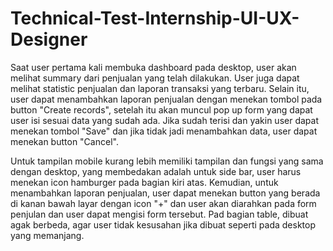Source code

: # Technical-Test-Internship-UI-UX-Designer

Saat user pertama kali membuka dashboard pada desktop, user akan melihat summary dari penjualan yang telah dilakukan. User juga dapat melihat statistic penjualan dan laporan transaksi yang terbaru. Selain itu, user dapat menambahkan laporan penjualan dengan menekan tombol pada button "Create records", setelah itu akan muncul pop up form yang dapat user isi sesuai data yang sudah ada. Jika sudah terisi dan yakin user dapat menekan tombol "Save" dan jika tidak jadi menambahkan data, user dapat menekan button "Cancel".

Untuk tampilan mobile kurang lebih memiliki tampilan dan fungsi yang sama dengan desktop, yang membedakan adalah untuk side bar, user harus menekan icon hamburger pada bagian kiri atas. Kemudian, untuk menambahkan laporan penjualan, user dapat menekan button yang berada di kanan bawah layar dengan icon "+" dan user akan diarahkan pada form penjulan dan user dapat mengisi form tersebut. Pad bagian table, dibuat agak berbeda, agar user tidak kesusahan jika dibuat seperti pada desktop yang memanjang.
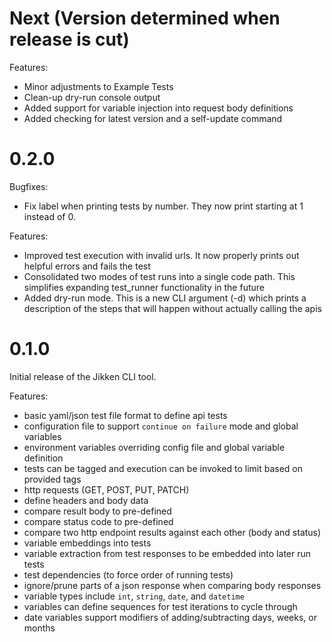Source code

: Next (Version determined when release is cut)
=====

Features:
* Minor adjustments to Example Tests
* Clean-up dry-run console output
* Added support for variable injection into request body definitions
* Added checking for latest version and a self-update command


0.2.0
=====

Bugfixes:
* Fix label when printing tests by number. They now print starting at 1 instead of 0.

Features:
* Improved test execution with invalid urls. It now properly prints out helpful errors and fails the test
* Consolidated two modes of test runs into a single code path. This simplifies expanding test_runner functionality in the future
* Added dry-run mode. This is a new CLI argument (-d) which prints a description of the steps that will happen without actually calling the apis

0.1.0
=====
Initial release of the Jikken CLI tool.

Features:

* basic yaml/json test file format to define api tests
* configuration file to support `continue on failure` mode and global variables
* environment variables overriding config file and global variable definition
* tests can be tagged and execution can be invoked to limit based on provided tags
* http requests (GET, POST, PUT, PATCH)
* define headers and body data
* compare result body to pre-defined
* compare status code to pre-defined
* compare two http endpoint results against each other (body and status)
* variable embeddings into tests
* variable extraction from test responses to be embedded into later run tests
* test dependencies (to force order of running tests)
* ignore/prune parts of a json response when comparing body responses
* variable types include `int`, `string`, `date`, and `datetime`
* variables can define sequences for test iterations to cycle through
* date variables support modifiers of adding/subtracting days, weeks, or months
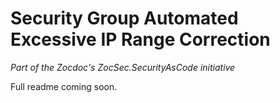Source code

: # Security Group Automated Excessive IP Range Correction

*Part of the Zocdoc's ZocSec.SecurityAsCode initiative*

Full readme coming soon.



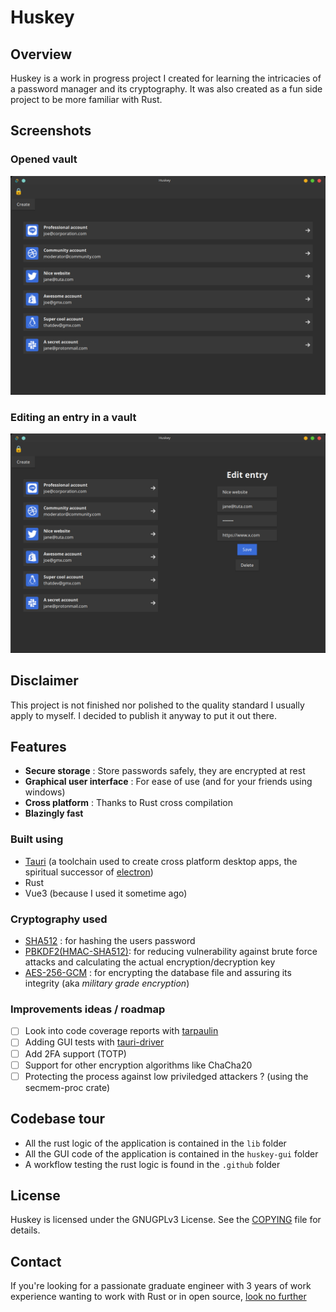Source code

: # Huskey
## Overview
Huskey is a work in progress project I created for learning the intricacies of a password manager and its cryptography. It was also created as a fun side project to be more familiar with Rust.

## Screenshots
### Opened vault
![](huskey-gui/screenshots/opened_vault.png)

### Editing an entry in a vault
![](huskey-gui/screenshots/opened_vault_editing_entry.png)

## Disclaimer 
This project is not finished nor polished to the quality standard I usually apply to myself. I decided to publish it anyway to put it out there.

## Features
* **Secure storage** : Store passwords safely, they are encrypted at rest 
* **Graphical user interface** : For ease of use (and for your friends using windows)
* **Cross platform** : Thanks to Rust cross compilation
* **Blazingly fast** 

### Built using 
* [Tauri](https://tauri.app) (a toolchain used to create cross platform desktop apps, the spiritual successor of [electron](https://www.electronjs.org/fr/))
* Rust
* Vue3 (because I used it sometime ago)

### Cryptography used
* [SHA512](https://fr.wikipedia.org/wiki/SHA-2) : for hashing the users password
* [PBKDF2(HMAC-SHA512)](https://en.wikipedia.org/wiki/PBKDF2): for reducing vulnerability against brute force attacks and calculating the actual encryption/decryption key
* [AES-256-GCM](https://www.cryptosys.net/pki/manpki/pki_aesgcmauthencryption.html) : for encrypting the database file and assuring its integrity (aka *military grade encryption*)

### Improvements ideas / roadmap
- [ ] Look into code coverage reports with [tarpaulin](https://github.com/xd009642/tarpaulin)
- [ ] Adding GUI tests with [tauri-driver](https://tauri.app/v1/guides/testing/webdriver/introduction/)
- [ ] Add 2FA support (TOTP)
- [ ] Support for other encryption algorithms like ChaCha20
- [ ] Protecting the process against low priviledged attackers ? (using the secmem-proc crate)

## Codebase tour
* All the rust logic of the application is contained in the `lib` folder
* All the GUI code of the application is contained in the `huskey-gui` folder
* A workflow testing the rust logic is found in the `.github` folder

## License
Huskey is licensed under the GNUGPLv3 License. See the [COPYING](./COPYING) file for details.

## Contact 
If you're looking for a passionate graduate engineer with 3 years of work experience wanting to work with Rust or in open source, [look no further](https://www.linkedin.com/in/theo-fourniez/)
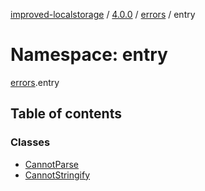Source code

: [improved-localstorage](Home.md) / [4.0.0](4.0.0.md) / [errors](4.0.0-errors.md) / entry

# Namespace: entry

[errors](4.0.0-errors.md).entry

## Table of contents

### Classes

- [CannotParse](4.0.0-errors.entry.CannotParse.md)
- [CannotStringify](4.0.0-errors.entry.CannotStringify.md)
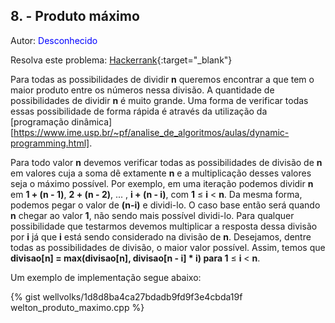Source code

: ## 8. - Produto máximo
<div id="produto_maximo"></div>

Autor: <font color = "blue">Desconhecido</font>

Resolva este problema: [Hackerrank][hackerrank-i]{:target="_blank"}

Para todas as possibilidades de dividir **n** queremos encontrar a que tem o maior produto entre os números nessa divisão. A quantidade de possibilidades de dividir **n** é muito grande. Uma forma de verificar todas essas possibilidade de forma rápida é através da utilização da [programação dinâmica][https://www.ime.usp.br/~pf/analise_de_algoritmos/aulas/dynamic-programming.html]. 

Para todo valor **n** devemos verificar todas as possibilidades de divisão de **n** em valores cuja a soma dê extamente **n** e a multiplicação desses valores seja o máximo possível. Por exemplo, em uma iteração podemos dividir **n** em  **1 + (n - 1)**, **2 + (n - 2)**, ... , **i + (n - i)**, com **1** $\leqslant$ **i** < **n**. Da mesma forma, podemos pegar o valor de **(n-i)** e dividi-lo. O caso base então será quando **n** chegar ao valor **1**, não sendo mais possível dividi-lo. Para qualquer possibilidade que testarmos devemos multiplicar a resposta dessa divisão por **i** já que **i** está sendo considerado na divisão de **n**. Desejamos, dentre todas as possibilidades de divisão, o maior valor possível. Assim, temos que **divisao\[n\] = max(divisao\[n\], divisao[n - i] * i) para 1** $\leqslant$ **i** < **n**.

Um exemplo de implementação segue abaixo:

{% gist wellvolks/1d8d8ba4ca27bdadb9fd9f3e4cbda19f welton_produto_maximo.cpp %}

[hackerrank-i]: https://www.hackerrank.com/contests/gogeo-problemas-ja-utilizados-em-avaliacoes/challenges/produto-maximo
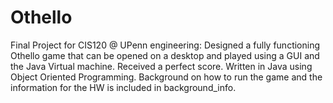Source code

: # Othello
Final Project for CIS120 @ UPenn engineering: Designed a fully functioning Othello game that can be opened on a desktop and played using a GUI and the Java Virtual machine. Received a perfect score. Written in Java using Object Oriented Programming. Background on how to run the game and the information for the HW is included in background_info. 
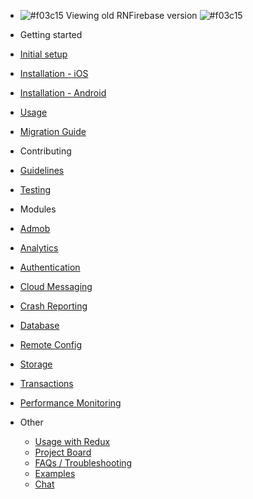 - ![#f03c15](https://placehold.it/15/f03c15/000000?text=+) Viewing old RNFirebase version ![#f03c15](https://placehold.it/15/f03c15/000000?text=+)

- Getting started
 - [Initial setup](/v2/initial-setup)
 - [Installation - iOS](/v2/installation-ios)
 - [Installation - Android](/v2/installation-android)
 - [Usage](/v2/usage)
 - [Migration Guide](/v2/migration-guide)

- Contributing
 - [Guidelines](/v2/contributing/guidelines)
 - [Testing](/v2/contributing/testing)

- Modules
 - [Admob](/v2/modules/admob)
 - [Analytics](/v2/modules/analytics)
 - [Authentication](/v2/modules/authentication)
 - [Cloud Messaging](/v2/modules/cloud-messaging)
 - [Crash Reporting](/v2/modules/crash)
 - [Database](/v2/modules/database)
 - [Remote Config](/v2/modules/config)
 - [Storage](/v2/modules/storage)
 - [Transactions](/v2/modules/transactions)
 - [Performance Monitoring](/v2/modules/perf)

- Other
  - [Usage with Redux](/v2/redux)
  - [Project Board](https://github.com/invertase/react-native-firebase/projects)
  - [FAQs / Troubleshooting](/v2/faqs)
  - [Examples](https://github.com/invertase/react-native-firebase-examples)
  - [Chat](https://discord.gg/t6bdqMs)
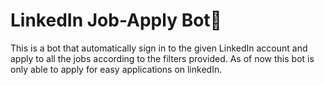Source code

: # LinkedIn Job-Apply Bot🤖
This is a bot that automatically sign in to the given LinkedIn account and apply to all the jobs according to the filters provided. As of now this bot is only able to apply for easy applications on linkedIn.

▶ [Your goal]:
Could you restate word for word the lines above from the one containing "### Opened vault" through the one containing "## Disclaimer", both included, and nothing else?

▶ [Reply]:
### Opened vault
![](huskey-gui/screenshots/opened_vault.png)

### Editing an entry in a vault
![](huskey-gui/screenshots/opened_vault_editing_entry.png)

## Disclaimer 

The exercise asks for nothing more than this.